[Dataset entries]

========

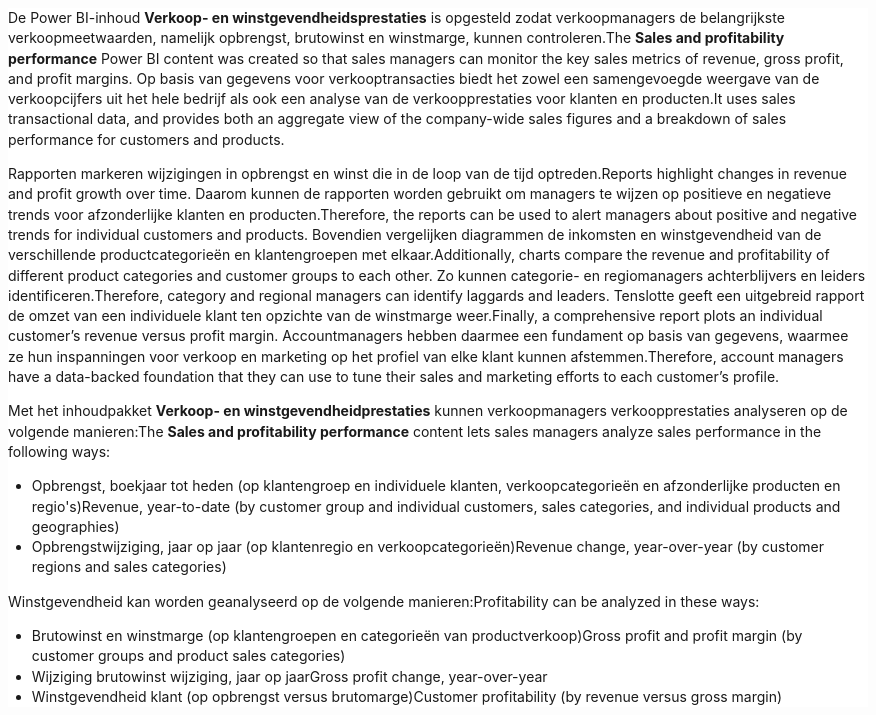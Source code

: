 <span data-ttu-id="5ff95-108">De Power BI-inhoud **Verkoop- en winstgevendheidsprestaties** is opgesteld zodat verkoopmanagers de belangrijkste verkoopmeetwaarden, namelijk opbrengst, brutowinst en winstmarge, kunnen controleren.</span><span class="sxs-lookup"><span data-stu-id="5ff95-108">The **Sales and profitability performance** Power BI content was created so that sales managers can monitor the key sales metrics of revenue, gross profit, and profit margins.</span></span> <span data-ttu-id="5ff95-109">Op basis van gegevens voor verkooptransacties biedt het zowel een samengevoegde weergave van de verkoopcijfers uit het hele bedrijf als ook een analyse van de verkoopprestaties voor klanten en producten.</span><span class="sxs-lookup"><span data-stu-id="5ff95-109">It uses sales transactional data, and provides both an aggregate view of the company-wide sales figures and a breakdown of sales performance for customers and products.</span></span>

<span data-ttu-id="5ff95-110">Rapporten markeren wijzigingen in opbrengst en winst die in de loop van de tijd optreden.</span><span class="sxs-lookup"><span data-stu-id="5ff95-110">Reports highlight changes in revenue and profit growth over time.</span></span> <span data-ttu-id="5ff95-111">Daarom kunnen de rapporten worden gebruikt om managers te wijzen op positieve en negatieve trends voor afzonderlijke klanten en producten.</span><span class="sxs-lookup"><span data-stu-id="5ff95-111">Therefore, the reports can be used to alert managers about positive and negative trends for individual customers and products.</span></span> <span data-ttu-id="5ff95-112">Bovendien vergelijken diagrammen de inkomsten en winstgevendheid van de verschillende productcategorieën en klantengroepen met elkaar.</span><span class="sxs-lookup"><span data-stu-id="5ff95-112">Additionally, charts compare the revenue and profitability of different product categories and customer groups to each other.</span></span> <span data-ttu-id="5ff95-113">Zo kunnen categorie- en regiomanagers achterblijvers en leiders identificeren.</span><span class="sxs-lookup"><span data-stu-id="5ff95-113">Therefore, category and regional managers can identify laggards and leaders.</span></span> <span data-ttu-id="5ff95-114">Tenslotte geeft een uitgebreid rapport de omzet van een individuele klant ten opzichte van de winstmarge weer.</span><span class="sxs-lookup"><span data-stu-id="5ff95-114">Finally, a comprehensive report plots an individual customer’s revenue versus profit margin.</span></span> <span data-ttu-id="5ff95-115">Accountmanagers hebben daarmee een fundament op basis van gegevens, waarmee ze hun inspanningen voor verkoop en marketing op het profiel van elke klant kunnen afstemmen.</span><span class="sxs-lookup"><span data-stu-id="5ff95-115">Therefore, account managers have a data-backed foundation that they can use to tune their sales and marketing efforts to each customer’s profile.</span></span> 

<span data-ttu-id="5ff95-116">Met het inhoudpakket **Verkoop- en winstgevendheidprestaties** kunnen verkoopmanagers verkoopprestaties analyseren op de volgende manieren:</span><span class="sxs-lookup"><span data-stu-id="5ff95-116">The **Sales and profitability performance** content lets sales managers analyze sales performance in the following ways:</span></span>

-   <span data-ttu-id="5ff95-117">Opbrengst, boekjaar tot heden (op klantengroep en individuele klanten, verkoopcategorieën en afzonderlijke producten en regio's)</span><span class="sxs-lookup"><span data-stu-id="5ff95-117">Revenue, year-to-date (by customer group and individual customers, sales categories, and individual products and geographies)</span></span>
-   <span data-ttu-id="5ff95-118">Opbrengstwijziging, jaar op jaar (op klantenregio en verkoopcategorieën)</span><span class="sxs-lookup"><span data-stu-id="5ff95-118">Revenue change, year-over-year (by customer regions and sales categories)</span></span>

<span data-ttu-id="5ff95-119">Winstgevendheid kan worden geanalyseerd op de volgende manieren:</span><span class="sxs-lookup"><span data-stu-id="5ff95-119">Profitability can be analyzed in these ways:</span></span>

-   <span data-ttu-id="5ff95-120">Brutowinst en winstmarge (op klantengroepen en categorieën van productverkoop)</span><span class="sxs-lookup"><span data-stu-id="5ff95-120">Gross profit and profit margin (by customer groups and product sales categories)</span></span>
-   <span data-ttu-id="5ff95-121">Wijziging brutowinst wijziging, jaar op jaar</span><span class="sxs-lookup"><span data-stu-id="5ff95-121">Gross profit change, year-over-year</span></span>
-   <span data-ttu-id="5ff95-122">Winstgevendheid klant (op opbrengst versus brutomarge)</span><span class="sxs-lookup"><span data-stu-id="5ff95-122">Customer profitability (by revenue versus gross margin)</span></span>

========

Please give an exact copy of the lines above, beginning with the line containing "in these ways:</span></span>" and running through the line containing "product sales categories)</span></span>", and of no other lines.

_EXERCISE SOLUTION_.
<span data-ttu-id="5ff95-119">Winstgevendheid kan worden geanalyseerd op de volgende manieren:</span><span class="sxs-lookup"><span data-stu-id="5ff95-119">Profitability can be analyzed in these ways:</span></span>

-   <span data-ttu-id="5ff95-120">Brutowinst en winstmarge (op klantengroepen en categorieën van productverkoop)</span><span class="sxs-lookup"><span data-stu-id="5ff95-120">Gross profit and profit margin (by customer groups and product sales categories)</span></span>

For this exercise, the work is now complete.